◆ **Task statement**: The entries that follow should be duplicated in full, without a single alteration.
(Data records)
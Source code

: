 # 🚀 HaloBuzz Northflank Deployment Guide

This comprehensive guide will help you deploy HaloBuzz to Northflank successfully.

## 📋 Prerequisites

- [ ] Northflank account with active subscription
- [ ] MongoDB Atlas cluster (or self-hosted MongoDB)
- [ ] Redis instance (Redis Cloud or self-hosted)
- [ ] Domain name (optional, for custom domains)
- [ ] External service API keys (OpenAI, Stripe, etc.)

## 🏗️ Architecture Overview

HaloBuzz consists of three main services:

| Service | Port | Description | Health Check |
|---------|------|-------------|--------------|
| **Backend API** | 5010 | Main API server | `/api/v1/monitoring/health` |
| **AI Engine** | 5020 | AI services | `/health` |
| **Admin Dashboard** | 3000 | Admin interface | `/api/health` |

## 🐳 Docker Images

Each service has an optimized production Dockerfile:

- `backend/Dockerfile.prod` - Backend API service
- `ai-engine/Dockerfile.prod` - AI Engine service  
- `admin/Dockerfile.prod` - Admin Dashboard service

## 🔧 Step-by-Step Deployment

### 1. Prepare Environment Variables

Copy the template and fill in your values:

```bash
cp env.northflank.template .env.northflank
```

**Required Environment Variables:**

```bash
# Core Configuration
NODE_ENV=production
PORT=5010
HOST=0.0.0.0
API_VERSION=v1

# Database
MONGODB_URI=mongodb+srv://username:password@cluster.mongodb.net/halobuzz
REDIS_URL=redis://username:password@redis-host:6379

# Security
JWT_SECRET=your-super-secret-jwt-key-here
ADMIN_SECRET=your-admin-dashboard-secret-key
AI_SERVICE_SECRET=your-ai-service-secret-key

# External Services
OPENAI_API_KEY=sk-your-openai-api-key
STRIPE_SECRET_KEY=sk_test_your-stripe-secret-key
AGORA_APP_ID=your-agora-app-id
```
(End Data records)
◆ **Solution to the problem**:
Source code

: # 🚀 HaloBuzz Northflank Deployment Guide

This comprehensive guide will help you deploy HaloBuzz to Northflank successfully.

## 📋 Prerequisites

- [ ] Northflank account with active subscription
- [ ] MongoDB Atlas cluster (or self-hosted MongoDB)
- [ ] Redis instance (Redis Cloud or self-hosted)
- [ ] Domain name (optional, for custom domains)
- [ ] External service API keys (OpenAI, Stripe, etc.)

## 🏗️ Architecture Overview

HaloBuzz consists of three main services:

| Service | Port | Description | Health Check |
|---------|------|-------------|--------------|
| **Backend API** | 5010 | Main API server | `/api/v1/monitoring/health` |
| **AI Engine** | 5020 | AI services | `/health` |
| **Admin Dashboard** | 3000 | Admin interface | `/api/health` |

## 🐳 Docker Images

Each service has an optimized production Dockerfile:

- `backend/Dockerfile.prod` - Backend API service
- `ai-engine/Dockerfile.prod` - AI Engine service  
- `admin/Dockerfile.prod` - Admin Dashboard service

## 🔧 Step-by-Step Deployment

### 1. Prepare Environment Variables

Copy the template and fill in your values:

```bash
cp env.northflank.template .env.northflank
```

**Required Environment Variables:**

```bash
# Core Configuration
NODE_ENV=production
PORT=5010
HOST=0.0.0.0
API_VERSION=v1

# Database
MONGODB_URI=mongodb+srv://username:password@cluster.mongodb.net/halobuzz
REDIS_URL=redis://username:password@redis-host:6379

# Security
JWT_SECRET=your-super-secret-jwt-key-here
ADMIN_SECRET=your-admin-dashboard-secret-key
AI_SERVICE_SECRET=your-ai-service-secret-key

# External Services
OPENAI_API_KEY=sk-your-openai-api-key
STRIPE_SECRET_KEY=sk_test_your-stripe-secret-key
AGORA_APP_ID=your-agora-app-id
```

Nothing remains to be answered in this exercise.